## Activity
What you return must be the lines of the data that hold the word "bundles".
☆ ☆ ☆
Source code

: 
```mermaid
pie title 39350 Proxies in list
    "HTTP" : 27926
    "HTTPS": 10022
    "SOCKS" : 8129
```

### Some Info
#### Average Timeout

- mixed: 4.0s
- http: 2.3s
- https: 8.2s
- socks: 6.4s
☆ ☆ ☆
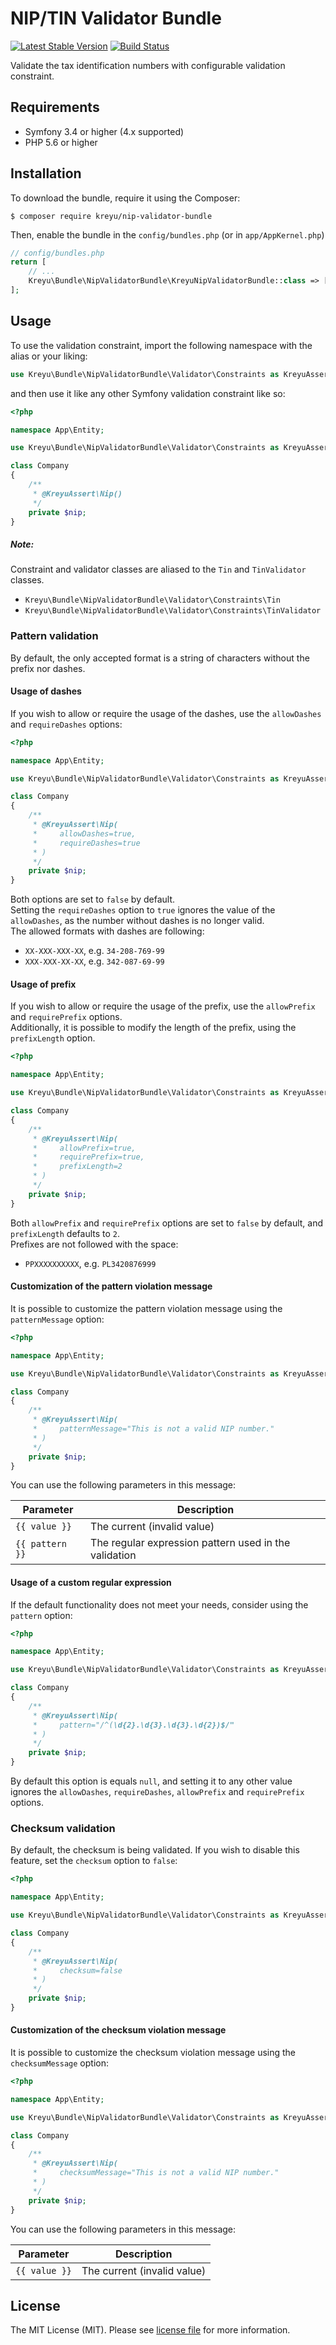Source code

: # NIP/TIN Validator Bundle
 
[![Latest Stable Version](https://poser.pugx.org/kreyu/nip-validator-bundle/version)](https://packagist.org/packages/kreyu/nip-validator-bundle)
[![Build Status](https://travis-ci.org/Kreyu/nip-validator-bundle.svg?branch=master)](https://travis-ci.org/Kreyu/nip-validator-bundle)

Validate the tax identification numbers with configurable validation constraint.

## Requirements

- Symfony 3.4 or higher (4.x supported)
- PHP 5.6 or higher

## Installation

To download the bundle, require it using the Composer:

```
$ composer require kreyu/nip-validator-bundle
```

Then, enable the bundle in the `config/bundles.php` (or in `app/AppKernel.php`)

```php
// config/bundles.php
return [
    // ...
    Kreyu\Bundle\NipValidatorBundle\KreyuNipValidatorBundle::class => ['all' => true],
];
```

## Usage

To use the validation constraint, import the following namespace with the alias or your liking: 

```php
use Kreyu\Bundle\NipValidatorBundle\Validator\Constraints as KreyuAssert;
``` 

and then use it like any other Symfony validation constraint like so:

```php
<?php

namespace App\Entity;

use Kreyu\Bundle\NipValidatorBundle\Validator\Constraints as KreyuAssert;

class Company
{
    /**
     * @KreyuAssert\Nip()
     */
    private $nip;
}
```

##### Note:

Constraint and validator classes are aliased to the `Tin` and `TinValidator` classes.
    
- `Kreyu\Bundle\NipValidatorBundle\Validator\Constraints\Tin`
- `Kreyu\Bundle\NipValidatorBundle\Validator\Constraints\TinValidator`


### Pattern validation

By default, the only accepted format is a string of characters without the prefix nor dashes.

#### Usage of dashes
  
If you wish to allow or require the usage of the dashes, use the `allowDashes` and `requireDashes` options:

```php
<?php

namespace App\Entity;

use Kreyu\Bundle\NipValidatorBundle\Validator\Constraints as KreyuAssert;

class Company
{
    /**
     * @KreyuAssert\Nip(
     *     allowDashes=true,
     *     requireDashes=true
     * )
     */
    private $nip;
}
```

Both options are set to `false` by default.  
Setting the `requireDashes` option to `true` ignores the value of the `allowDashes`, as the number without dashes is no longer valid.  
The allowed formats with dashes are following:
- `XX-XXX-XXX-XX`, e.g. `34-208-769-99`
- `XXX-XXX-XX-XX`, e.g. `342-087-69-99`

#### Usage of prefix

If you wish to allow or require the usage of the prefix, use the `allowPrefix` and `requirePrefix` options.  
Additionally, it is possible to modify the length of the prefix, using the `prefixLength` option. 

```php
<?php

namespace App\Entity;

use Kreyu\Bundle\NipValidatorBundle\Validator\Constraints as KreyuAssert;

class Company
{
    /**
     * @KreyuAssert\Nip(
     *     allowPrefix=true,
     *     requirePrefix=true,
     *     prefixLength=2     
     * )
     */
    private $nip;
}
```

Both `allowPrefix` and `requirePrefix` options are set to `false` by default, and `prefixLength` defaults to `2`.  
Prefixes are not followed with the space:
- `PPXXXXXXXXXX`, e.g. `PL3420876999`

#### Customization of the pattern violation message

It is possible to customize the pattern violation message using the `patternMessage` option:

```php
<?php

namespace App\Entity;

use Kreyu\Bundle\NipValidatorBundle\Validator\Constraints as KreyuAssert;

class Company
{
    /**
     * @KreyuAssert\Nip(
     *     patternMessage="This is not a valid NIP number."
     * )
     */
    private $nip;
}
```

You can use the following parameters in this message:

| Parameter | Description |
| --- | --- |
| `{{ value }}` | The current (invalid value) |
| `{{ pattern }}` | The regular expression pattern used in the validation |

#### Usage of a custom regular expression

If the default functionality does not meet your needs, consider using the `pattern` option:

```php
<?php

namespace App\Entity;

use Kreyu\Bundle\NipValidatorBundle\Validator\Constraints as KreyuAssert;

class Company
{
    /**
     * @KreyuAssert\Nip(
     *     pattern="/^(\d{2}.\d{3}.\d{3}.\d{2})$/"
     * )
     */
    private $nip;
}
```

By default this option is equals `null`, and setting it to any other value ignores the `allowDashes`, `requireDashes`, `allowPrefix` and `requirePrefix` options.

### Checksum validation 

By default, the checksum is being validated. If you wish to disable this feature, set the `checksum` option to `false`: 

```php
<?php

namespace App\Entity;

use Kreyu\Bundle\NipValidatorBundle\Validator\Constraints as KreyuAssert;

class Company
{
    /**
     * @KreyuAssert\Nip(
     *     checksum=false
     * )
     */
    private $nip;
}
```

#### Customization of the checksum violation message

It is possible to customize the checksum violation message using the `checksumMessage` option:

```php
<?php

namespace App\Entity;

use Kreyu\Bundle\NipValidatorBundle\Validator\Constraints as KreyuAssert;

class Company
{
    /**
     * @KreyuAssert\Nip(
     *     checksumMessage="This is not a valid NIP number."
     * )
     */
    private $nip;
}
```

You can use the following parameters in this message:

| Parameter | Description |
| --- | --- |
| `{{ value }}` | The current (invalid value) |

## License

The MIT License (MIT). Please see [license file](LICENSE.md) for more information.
☆ ☆ ☆
## Response below
Then, enable the bundle in the `config/bundles.php` (or in `app/AppKernel.php`)
// config/bundles.php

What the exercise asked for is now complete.